━━━━━ Supplied data

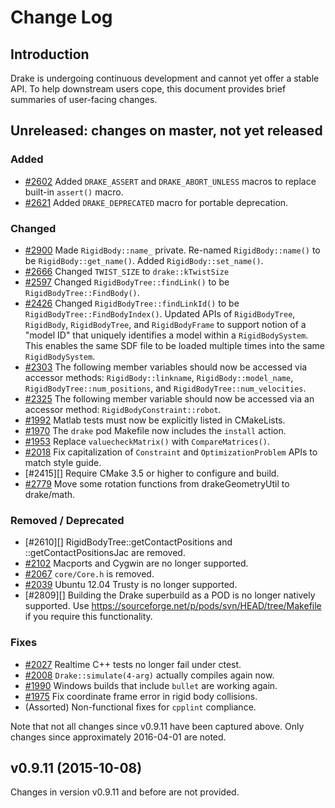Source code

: [//]: # "This is how you write comments in markdown."

Change Log
==========

Introduction
------------

Drake is undergoing continuous development and cannot yet offer a
stable API.  To help downstream users cope, this document provides
brief summaries of user-facing changes.

Unreleased: changes on master, not yet released
-----------------------------------------------

[//]: # "New functionality or APIs."
### Added

 - [#2602][] Added `DRAKE_ASSERT` and `DRAKE_ABORT_UNLESS` macros to replace
 built-in `assert()` macro.
 - [#2621][] Added `DRAKE_DEPRECATED` macro for portable deprecation.

[//]: # "Altered functionality or APIs."
### Changed

 - [#2900][] Made `RigidBody::name_` private. Re-named `RigidBody::name()` to be `RigidBody::get_name()`. Added `RigidBody::set_name()`.
 - [#2666][] Changed `TWIST_SIZE` to `drake::kTwistSize`
 - [#2597][] Changed `RigidBodyTree::findLink()` to be `RigidBodyTree::FindBody()`.
 - [#2426][] Changed `RigidBodyTree::findLinkId()` to be `RigidBodyTree::FindBodyIndex()`. Updated APIs of `RigidBodyTree`, `RigidBody`, `RigidBodyTree`, and `RigidBodyFrame` to support notion of a "model ID" that uniquely identifies a model within a `RigidBodySystem`. This enables the same SDF file to be loaded multiple times into the same `RigidBodySystem`.
 - [#2303][] The following member variables should now be accessed via accessor methods: `RigidBody::linkname`, `RigidBody::model_name`, `RigidBodyTree::num_positions`, and `RigidBodyTree::num_velocities`.
 - [#2325][] The following member variable should now be accessed via an accessor method: `RigidBodyConstraint::robot`.
 - [#1992][] Matlab tests must now be explicitly listed in CMakeLists.
 - [#1970][] The `drake` pod Makefile now includes the `install` action.
 - [#1953][] Replace `valuecheckMatrix()` with `CompareMatrices()`.
 - [#2018][] Fix capitalization of `Constraint` and `OptimizationProblem` APIs to match style guide.
 - [#2415][] Require CMake 3.5 or higher to configure and build.
 - [#2779][] Move some rotation functions from drakeGeometryUtil to drake/math.

[//]: # "Lost functionality or APIs."
### Removed / Deprecated

 - [#2610][] RigidBodyTree::getContactPositions and ::getContactPositionsJac are removed.
 - [#2102][] Macports and Cygwin are no longer supported.
 - [#2067][] `core/Core.h` is removed.
 - [#2039][] Ubuntu 12.04 Trusty is no longer supported.
 - [#2809][] Building the Drake superbuild as a POD is no longer natively supported. Use https://sourceforge.net/p/pods/svn/HEAD/tree/Makefile if you require this functionality.

[//]: # "Smaller bug fixes.  No API changes."
### Fixes

 - [#2027][] Realtime C++ tests no longer fail under ctest.
 - [#2008][] `Drake::simulate(4-arg)` actually compiles again now.
 - [#1990][] Windows builds that include `bullet` are working again.
 - [#1975][] Fix coordinate frame error in rigid body collisions.
 - (Assorted) Non-functional fixes for `cpplint` compliance.

Note that not all changes since v0.9.11 have been captured above.
Only changes since approximately 2016-04-01 are noted.

v0.9.11 (2015-10-08)
--------------------

Changes in version v0.9.11 and before are not provided.

[//]: # "You can use PimpMyChangelog to auto-update this list."
[//]: # "https://github.com/pcreux/pimpmychangelog"
[#2102]: https://github.com/RobotLocomotion/drake/issues/2102
[#2067]: https://github.com/RobotLocomotion/drake/issues/2067
[#2039]: https://github.com/RobotLocomotion/drake/issues/2039
[#2027]: https://github.com/RobotLocomotion/drake/issues/2027
[#1953]: https://github.com/RobotLocomotion/drake/issues/1953
[#1970]: https://github.com/RobotLocomotion/drake/issues/1970
[#1975]: https://github.com/RobotLocomotion/drake/issues/1975
[#1990]: https://github.com/RobotLocomotion/drake/issues/1990
[#1992]: https://github.com/RobotLocomotion/drake/issues/1992
[#2008]: https://github.com/RobotLocomotion/drake/issues/2008
[#2018]: https://github.com/RobotLocomotion/drake/issues/2018
[#2303]: https://github.com/RobotLocomotion/drake/issues/2303
[#2325]: https://github.com/RobotLocomotion/drake/issues/2325
[#2426]: https://github.com/RobotLocomotion/drake/issues/2426
[#2597]: https://github.com/RobotLocomotion/drake/issues/2597
[#2602]: https://github.com/RobotLocomotion/drake/issues/2602
[#2621]: https://github.com/RobotLocomotion/drake/issues/2621
[#2666]: https://github.com/RobotLocomotion/drake/issues/2666
[#2779]: https://github.com/RobotLocomotion/drake/issues/2779
[#2900]: https://github.com/RobotLocomotion/drake/issues/2990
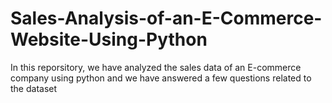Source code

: # Sales-Analysis-of-an-E-Commerce-Website-Using-Python
In this reporsitory, we have analyzed the sales data of an E-commerce company using python and we have answered a few questions related to the dataset
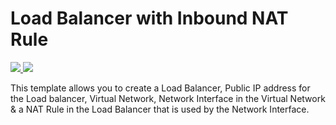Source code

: # Load Balancer with Inbound NAT Rule

<a href="https://portal.azure.com/#create/Microsoft.Template/uri/https%3A%2F%2Fraw.githubusercontent.com%2FAzure%2Fazure-quickstart-templates%2Fmaster%2F101-loadbalancer-with-nat-rule%2Fazuredeploy.json" target="_blank">
    <img src="http://azuredeploy.net/deploybutton.png"/>
</a>
<a href="http://armviz.io/#/?load=https%3A%2F%2Fraw.githubusercontent.com%2FAzure%2Fazure-quickstart-templates%2Fmaster%2F101-loadbalancer-with-nat-rule%2Fazuredeploy.json" target="_blank">
    <img src="http://armviz.io/visualizebutton.png"/>
</a>

This template allows you to create a Load Balancer, Public IP address for the Load balancer, Virtual Network, Network Interface in the Virtual Network & a NAT Rule in the Load Balancer that is used by the Network Interface.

━━━━━━━━━━

Assigned task:
An exact copy of every entry, pictures left out, is what to write here.

Expected answer:
Source code

: [//]: # "This is how you write comments in markdown."

Change Log
==========

Introduction
------------

Drake is undergoing continuous development and cannot yet offer a
stable API.  To help downstream users cope, this document provides
brief summaries of user-facing changes.

Unreleased: changes on master, not yet released
-----------------------------------------------

[//]: # "New functionality or APIs."
### Added

 - [#2602][] Added `DRAKE_ASSERT` and `DRAKE_ABORT_UNLESS` macros to replace
 built-in `assert()` macro.
 - [#2621][] Added `DRAKE_DEPRECATED` macro for portable deprecation.

[//]: # "Altered functionality or APIs."
### Changed

 - [#2900][] Made `RigidBody::name_` private. Re-named `RigidBody::name()` to be `RigidBody::get_name()`. Added `RigidBody::set_name()`.
 - [#2666][] Changed `TWIST_SIZE` to `drake::kTwistSize`
 - [#2597][] Changed `RigidBodyTree::findLink()` to be `RigidBodyTree::FindBody()`.
 - [#2426][] Changed `RigidBodyTree::findLinkId()` to be `RigidBodyTree::FindBodyIndex()`. Updated APIs of `RigidBodyTree`, `RigidBody`, `RigidBodyTree`, and `RigidBodyFrame` to support notion of a "model ID" that uniquely identifies a model within a `RigidBodySystem`. This enables the same SDF file to be loaded multiple times into the same `RigidBodySystem`.
 - [#2303][] The following member variables should now be accessed via accessor methods: `RigidBody::linkname`, `RigidBody::model_name`, `RigidBodyTree::num_positions`, and `RigidBodyTree::num_velocities`.
 - [#2325][] The following member variable should now be accessed via an accessor method: `RigidBodyConstraint::robot`.
 - [#1992][] Matlab tests must now be explicitly listed in CMakeLists.
 - [#1970][] The `drake` pod Makefile now includes the `install` action.
 - [#1953][] Replace `valuecheckMatrix()` with `CompareMatrices()`.
 - [#2018][] Fix capitalization of `Constraint` and `OptimizationProblem` APIs to match style guide.
 - [#2415][] Require CMake 3.5 or higher to configure and build.
 - [#2779][] Move some rotation functions from drakeGeometryUtil to drake/math.

[//]: # "Lost functionality or APIs."
### Removed / Deprecated

 - [#2610][] RigidBodyTree::getContactPositions and ::getContactPositionsJac are removed.
 - [#2102][] Macports and Cygwin are no longer supported.
 - [#2067][] `core/Core.h` is removed.
 - [#2039][] Ubuntu 12.04 Trusty is no longer supported.
 - [#2809][] Building the Drake superbuild as a POD is no longer natively supported. Use https://sourceforge.net/p/pods/svn/HEAD/tree/Makefile if you require this functionality.

[//]: # "Smaller bug fixes.  No API changes."
### Fixes

 - [#2027][] Realtime C++ tests no longer fail under ctest.
 - [#2008][] `Drake::simulate(4-arg)` actually compiles again now.
 - [#1990][] Windows builds that include `bullet` are working again.
 - [#1975][] Fix coordinate frame error in rigid body collisions.
 - (Assorted) Non-functional fixes for `cpplint` compliance.

Note that not all changes since v0.9.11 have been captured above.
Only changes since approximately 2016-04-01 are noted.

v0.9.11 (2015-10-08)
--------------------

Changes in version v0.9.11 and before are not provided.

[//]: # "You can use PimpMyChangelog to auto-update this list."
[//]: # "https://github.com/pcreux/pimpmychangelog"
[#2102]: https://github.com/RobotLocomotion/drake/issues/2102
[#2067]: https://github.com/RobotLocomotion/drake/issues/2067
[#2039]: https://github.com/RobotLocomotion/drake/issues/2039
[#2027]: https://github.com/RobotLocomotion/drake/issues/2027
[#1953]: https://github.com/RobotLocomotion/drake/issues/1953
[#1970]: https://github.com/RobotLocomotion/drake/issues/1970
[#1975]: https://github.com/RobotLocomotion/drake/issues/1975
[#1990]: https://github.com/RobotLocomotion/drake/issues/1990
[#1992]: https://github.com/RobotLocomotion/drake/issues/1992
[#2008]: https://github.com/RobotLocomotion/drake/issues/2008
[#2018]: https://github.com/RobotLocomotion/drake/issues/2018
[#2303]: https://github.com/RobotLocomotion/drake/issues/2303
[#2325]: https://github.com/RobotLocomotion/drake/issues/2325
[#2426]: https://github.com/RobotLocomotion/drake/issues/2426
[#2597]: https://github.com/RobotLocomotion/drake/issues/2597
[#2602]: https://github.com/RobotLocomotion/drake/issues/2602
[#2621]: https://github.com/RobotLocomotion/drake/issues/2621
[#2666]: https://github.com/RobotLocomotion/drake/issues/2666
[#2779]: https://github.com/RobotLocomotion/drake/issues/2779
[#2900]: https://github.com/RobotLocomotion/drake/issues/2990
Source code

: # Sales-Analysis-of-an-E-Commerce-Website-Using-Python
In this reporsitory, we have analyzed the sales data of an E-commerce company using python and we have answered a few questions related to the dataset
Source code

: # Load Balancer with Inbound NAT Rule

<a href="https://portal.azure.com/#create/Microsoft.Template/uri/https%3A%2F%2Fraw.githubusercontent.com%2FAzure%2Fazure-quickstart-templates%2Fmaster%2F101-loadbalancer-with-nat-rule%2Fazuredeploy.json" target="_blank">
    <img src="http://azuredeploy.net/deploybutton.png"/>
</a>
<a href="http://armviz.io/#/?load=https%3A%2F%2Fraw.githubusercontent.com%2FAzure%2Fazure-quickstart-templates%2Fmaster%2F101-loadbalancer-with-nat-rule%2Fazuredeploy.json" target="_blank">
    <img src="http://armviz.io/visualizebutton.png"/>
</a>

This template allows you to create a Load Balancer, Public IP address for the Load balancer, Virtual Network, Network Interface in the Virtual Network & a NAT Rule in the Load Balancer that is used by the Network Interface.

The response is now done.